*Exercise*: Transcribe every record verbatim; no pictures.
── Materials provided ──
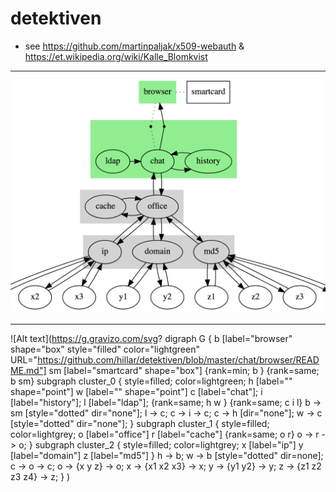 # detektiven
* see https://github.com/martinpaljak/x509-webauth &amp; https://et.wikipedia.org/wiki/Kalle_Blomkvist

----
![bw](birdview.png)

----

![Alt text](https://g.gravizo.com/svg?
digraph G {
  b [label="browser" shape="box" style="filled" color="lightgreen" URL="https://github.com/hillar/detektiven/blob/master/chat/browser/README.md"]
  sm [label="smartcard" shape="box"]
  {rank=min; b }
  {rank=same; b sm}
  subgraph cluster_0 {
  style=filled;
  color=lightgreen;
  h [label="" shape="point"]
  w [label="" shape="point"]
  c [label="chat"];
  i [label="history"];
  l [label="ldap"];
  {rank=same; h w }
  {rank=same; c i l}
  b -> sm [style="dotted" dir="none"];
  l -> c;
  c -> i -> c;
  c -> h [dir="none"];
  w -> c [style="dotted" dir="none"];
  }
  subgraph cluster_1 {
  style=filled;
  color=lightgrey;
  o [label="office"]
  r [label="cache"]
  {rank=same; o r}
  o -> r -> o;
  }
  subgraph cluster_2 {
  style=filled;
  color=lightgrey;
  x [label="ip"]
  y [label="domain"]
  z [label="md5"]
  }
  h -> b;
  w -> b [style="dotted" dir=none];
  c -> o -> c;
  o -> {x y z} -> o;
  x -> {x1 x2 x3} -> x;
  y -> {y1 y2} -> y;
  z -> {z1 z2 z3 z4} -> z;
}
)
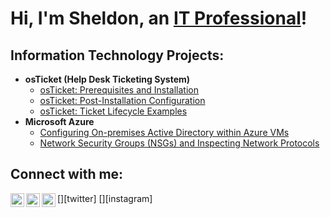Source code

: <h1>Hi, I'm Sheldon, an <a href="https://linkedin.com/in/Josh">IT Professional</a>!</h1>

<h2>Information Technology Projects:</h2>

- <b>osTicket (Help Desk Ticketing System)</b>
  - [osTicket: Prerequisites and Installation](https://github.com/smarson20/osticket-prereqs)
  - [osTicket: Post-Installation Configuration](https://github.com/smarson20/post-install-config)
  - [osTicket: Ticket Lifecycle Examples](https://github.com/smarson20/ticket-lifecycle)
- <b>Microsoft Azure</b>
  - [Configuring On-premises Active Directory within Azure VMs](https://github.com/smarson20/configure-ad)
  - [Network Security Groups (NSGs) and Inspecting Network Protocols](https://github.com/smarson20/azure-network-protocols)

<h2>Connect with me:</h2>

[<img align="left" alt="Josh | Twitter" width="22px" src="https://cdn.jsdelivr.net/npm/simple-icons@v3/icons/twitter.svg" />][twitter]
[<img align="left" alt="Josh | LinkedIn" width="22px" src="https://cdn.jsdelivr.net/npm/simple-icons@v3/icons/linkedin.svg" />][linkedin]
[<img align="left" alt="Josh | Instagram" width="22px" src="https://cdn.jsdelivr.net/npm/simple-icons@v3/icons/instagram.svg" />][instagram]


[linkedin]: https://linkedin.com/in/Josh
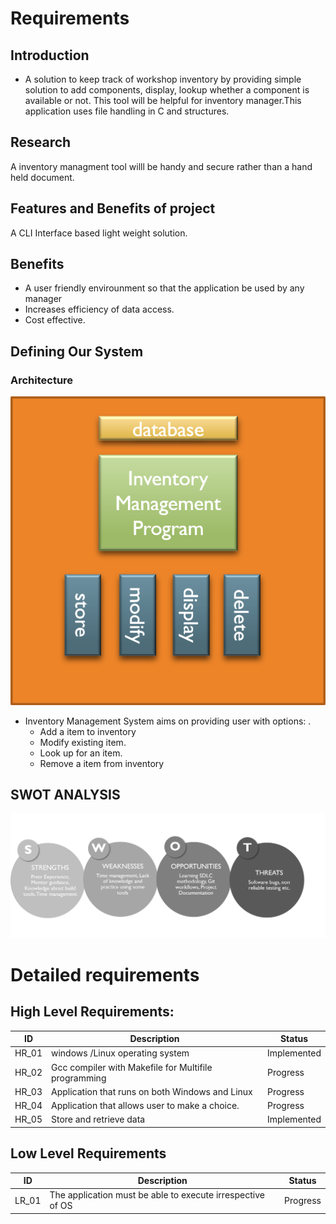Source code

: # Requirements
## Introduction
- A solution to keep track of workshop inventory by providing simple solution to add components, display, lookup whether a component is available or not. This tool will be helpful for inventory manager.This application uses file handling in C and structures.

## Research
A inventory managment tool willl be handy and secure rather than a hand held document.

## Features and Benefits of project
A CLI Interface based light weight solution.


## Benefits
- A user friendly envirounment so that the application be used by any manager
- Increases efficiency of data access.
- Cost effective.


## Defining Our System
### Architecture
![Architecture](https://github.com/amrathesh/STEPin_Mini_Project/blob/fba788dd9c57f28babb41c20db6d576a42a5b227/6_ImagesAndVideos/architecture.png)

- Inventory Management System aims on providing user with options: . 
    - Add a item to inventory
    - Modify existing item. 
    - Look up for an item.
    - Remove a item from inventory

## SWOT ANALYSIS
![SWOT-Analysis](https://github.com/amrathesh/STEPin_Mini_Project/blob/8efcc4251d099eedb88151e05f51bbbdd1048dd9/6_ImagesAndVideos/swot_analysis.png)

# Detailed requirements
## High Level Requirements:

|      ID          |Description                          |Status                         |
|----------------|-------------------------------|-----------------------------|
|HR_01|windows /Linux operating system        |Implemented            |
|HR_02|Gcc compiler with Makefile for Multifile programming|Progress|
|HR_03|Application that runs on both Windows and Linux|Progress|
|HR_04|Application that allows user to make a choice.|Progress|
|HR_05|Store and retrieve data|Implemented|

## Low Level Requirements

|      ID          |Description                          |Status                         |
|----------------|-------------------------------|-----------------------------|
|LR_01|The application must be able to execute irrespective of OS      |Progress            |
───
*Written response*:
 # detektiven
* see https://github.com/martinpaljak/x509-webauth &amp; https://et.wikipedia.org/wiki/Kalle_Blomkvist

----
![bw](birdview.png)

----

![Alt text](https://g.gravizo.com/svg?
digraph G {
  b [label="browser" shape="box" style="filled" color="lightgreen" URL="https://github.com/hillar/detektiven/blob/master/chat/browser/README.md"]
  sm [label="smartcard" shape="box"]
  {rank=min; b }
  {rank=same; b sm}
  subgraph cluster_0 {
  style=filled;
  color=lightgreen;
  h [label="" shape="point"]
  w [label="" shape="point"]
  c [label="chat"];
  i [label="history"];
  l [label="ldap"];
  {rank=same; h w }
  {rank=same; c i l}
  b -> sm [style="dotted" dir="none"];
  l -> c;
  c -> i -> c;
  c -> h [dir="none"];
  w -> c [style="dotted" dir="none"];
  }
  subgraph cluster_1 {
  style=filled;
  color=lightgrey;
  o [label="office"]
  r [label="cache"]
  {rank=same; o r}
  o -> r -> o;
  }
  subgraph cluster_2 {
  style=filled;
  color=lightgrey;
  x [label="ip"]
  y [label="domain"]
  z [label="md5"]
  }
  h -> b;
  w -> b [style="dotted" dir=none];
  c -> o -> c;
  o -> {x y z} -> o;
  x -> {x1 x2 x3} -> x;
  y -> {y1 y2} -> y;
  z -> {z1 z2 z3 z4} -> z;
}
)
Source code

: <h1>Hi, I'm Sheldon, an <a href="https://linkedin.com/in/Josh">IT Professional</a>!</h1>

<h2>Information Technology Projects:</h2>

- <b>osTicket (Help Desk Ticketing System)</b>
  - [osTicket: Prerequisites and Installation](https://github.com/smarson20/osticket-prereqs)
  - [osTicket: Post-Installation Configuration](https://github.com/smarson20/post-install-config)
  - [osTicket: Ticket Lifecycle Examples](https://github.com/smarson20/ticket-lifecycle)
- <b>Microsoft Azure</b>
  - [Configuring On-premises Active Directory within Azure VMs](https://github.com/smarson20/configure-ad)
  - [Network Security Groups (NSGs) and Inspecting Network Protocols](https://github.com/smarson20/azure-network-protocols)

<h2>Connect with me:</h2>

[<img align="left" alt="Josh | Twitter" width="22px" src="https://cdn.jsdelivr.net/npm/simple-icons@v3/icons/twitter.svg" />][twitter]
[<img align="left" alt="Josh | LinkedIn" width="22px" src="https://cdn.jsdelivr.net/npm/simple-icons@v3/icons/linkedin.svg" />][linkedin]
[<img align="left" alt="Josh | Instagram" width="22px" src="https://cdn.jsdelivr.net/npm/simple-icons@v3/icons/instagram.svg" />][instagram]


[linkedin]: https://linkedin.com/in/Josh
Source code

: # Requirements
## Introduction
- A solution to keep track of workshop inventory by providing simple solution to add components, display, lookup whether a component is available or not. This tool will be helpful for inventory manager.This application uses file handling in C and structures.

## Research
A inventory managment tool willl be handy and secure rather than a hand held document.

## Features and Benefits of project
A CLI Interface based light weight solution.


## Benefits
- A user friendly envirounment so that the application be used by any manager
- Increases efficiency of data access.
- Cost effective.


## Defining Our System
### Architecture
![Architecture](https://github.com/amrathesh/STEPin_Mini_Project/blob/fba788dd9c57f28babb41c20db6d576a42a5b227/6_ImagesAndVideos/architecture.png)

- Inventory Management System aims on providing user with options: . 
    - Add a item to inventory
    - Modify existing item. 
    - Look up for an item.
    - Remove a item from inventory

## SWOT ANALYSIS
![SWOT-Analysis](https://github.com/amrathesh/STEPin_Mini_Project/blob/8efcc4251d099eedb88151e05f51bbbdd1048dd9/6_ImagesAndVideos/swot_analysis.png)

# Detailed requirements
## High Level Requirements:

|      ID          |Description                          |Status                         |
|----------------|-------------------------------|-----------------------------|
|HR_01|windows /Linux operating system        |Implemented            |
|HR_02|Gcc compiler with Makefile for Multifile programming|Progress|
|HR_03|Application that runs on both Windows and Linux|Progress|
|HR_04|Application that allows user to make a choice.|Progress|
|HR_05|Store and retrieve data|Implemented|

## Low Level Requirements

|      ID          |Description                          |Status                         |
|----------------|-------------------------------|-----------------------------|
|LR_01|The application must be able to execute irrespective of OS      |Progress            |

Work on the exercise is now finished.